The records below need to come back exactly as they are, pictures omitted.

::: DATA FOR PROCESSING :::

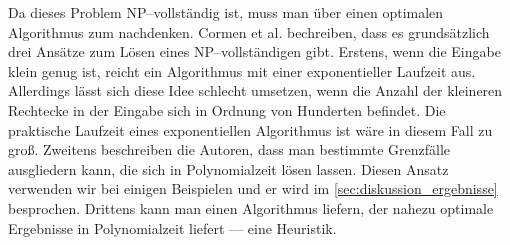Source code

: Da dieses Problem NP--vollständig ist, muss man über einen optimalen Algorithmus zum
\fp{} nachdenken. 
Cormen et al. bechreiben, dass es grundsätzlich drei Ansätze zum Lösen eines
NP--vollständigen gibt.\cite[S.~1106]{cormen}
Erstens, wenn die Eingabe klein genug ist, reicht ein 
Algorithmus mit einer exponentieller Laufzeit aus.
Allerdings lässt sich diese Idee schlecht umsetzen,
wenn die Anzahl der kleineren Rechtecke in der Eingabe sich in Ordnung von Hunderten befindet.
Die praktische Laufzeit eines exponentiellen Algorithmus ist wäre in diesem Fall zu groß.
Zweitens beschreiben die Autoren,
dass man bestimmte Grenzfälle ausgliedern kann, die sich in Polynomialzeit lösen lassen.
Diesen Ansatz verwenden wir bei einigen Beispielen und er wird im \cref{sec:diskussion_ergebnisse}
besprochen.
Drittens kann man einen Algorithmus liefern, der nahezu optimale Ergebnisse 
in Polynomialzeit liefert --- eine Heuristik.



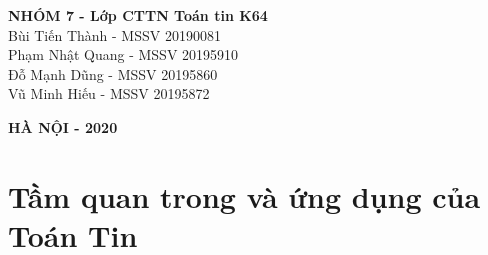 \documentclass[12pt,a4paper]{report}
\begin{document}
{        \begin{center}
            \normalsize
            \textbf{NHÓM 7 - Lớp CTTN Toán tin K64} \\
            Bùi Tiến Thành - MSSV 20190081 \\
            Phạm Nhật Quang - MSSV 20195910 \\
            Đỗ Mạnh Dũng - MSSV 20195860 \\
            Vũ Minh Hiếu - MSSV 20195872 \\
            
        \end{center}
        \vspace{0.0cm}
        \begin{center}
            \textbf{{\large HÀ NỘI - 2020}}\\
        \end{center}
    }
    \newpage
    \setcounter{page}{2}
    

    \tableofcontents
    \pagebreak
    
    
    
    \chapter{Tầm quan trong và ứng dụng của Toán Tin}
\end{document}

:::

=== RESPONSE BELOW ===
Source code

: Da dieses Problem NP--vollständig ist, muss man über einen optimalen Algorithmus zum
\fp{} nachdenken. 
Cormen et al. bechreiben, dass es grundsätzlich drei Ansätze zum Lösen eines
NP--vollständigen gibt.\cite[S.~1106]{cormen}
Erstens, wenn die Eingabe klein genug ist, reicht ein 
Algorithmus mit einer exponentieller Laufzeit aus.
Allerdings lässt sich diese Idee schlecht umsetzen,
wenn die Anzahl der kleineren Rechtecke in der Eingabe sich in Ordnung von Hunderten befindet.
Die praktische Laufzeit eines exponentiellen Algorithmus ist wäre in diesem Fall zu groß.
Zweitens beschreiben die Autoren,
dass man bestimmte Grenzfälle ausgliedern kann, die sich in Polynomialzeit lösen lassen.
Diesen Ansatz verwenden wir bei einigen Beispielen und er wird im \cref{sec:diskussion_ergebnisse}
besprochen.
Drittens kann man einen Algorithmus liefern, der nahezu optimale Ergebnisse 
in Polynomialzeit liefert --- eine Heuristik.



 \documentclass[12pt,a4paper]{report}
\begin{document}
{        \begin{center}
            \normalsize
            \textbf{NHÓM 7 - Lớp CTTN Toán tin K64} \\
            Bùi Tiến Thành - MSSV 20190081 \\
            Phạm Nhật Quang - MSSV 20195910 \\
            Đỗ Mạnh Dũng - MSSV 20195860 \\
            Vũ Minh Hiếu - MSSV 20195872 \\
            
        \end{center}
        \vspace{0.0cm}
        \begin{center}
            \textbf{{\large HÀ NỘI - 2020}}\\
        \end{center}
    }
    \newpage
    \setcounter{page}{2}
    

    \tableofcontents
    \pagebreak
    
    
    
    \chapter{Tầm quan trong và ứng dụng của Toán Tin}
\end{document}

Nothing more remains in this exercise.